I think a lot of people throughout the last couple of years in our different experiences of lockdown were really drawn back into their local environment, and maybe the thing that kept them going that one particular day was a flutter of butterflies that they spent some time within their backyard when they couldn't go anywhere else. Maybe they were really noticing birdsong that they'd been too busy to listen to before and then wondering what are those birds, how many are there, what are they doing and what do their different calls mean? That observation is so enriching and each door that you open into each little bit of knowledge just leads into a room with more doors in it, and that's incredibly simple in a way, but very complex as well. People can take that as far as they want.

What other organisations have you seen that are creating a strong social impact and are improving communities?

Steering that question towards nature art, which is green art and ecological creativity, there are a lot of artists who I follow who I am inspired by and curious about, and there are some organisations that are really promoting this intersection. One is ANAT down in Adelaide, but there are certainly some opportunities that are starting to pop up in Southeast Queensland a bit more with Curiocity Brisbane and Botanica Brisbane. Heritage, museum and gallery opportunities are really starting to open up in this space of intersecting with science and place and responding through art to the challenges of our times. For anyone in their local communities, look out for the land care groups, monitoring opportunities, turtle care networks or catchment groups monitoring water quality, there are just so many environmental actors on the ground.

If more people, particularly creative people, come on board to really amplify their message and innovate the way that work is undertaken there are more opportunities.

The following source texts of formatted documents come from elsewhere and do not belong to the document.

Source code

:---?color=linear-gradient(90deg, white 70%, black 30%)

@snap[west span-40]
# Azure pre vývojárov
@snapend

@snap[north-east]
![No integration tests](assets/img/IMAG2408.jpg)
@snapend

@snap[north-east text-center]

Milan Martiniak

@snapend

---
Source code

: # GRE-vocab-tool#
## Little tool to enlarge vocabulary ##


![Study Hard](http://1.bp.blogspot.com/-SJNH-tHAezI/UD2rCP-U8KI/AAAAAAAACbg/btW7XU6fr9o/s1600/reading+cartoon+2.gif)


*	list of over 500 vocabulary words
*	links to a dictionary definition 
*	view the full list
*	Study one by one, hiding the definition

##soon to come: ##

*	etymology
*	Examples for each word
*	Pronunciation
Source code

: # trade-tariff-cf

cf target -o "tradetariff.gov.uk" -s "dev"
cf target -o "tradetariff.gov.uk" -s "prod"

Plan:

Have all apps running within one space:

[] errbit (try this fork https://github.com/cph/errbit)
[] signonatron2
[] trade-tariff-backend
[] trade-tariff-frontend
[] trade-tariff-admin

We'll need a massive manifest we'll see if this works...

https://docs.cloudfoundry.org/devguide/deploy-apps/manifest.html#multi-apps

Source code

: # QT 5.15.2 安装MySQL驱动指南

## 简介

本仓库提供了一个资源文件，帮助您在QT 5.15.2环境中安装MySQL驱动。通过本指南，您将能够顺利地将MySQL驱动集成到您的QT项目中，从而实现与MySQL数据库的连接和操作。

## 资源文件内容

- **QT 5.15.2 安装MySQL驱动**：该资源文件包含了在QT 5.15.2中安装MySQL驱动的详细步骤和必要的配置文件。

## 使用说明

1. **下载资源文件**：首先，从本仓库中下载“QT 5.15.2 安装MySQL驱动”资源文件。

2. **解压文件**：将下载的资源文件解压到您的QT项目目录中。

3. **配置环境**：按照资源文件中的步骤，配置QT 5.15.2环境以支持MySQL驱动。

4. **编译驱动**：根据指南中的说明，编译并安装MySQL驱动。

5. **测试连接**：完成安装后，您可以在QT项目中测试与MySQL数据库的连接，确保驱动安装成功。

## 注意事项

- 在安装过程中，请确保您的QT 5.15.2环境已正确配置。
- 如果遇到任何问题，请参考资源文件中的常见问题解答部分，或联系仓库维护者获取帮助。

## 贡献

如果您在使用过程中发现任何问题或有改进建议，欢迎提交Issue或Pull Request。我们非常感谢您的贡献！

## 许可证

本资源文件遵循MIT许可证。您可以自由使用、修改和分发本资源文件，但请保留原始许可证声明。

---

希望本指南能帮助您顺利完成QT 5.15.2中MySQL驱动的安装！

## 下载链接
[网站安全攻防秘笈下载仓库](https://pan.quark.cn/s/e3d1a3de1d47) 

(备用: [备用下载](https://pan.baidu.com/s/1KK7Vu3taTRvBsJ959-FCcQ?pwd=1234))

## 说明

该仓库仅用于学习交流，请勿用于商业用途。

It's hard to pinpoint one, two or three because each of us live in such different places and there's so many people on the ground just slogging away doing work for the environment. Community engagement I wouldn't say is a constant struggle, but it's a goal of those organisations to keep connecting with communities, so if that's something you're interested in, reach out to them, and if you're in the creative industries, ask how you can apply your innovative approach or your way of telling stories through your artwork in partnership with those organisations and really come up with innovative partnerships where magic can happen.

What books or resources would you recommend for our listeners?

Ask me next week, I might have a different answer! At the moment, I'm reading Sand Talk by Tyson Yunkaporta, I'm re-reading it actually. That's an incredible book from a First Nations perspective looking at systems theory, sustainability and definitely these cultural ecological connections. I mentioned earlier I work with children a lot; I think that adults should still stay connected to children's picture books because they're just golden. I was just reading again recently Uno's Garden by Graeme Base, which is a really simple fantasy story about the imbalance that can happen when humans come and take over the environment and biodiversity slowly declines. It also addresses how we can keep monitoring, keep our eyes open and keep valuing the environment and save seeds, save species and live in balance. It's very simple story, but obviously it has beautiful captivating illustrations for children to gaze at for hours.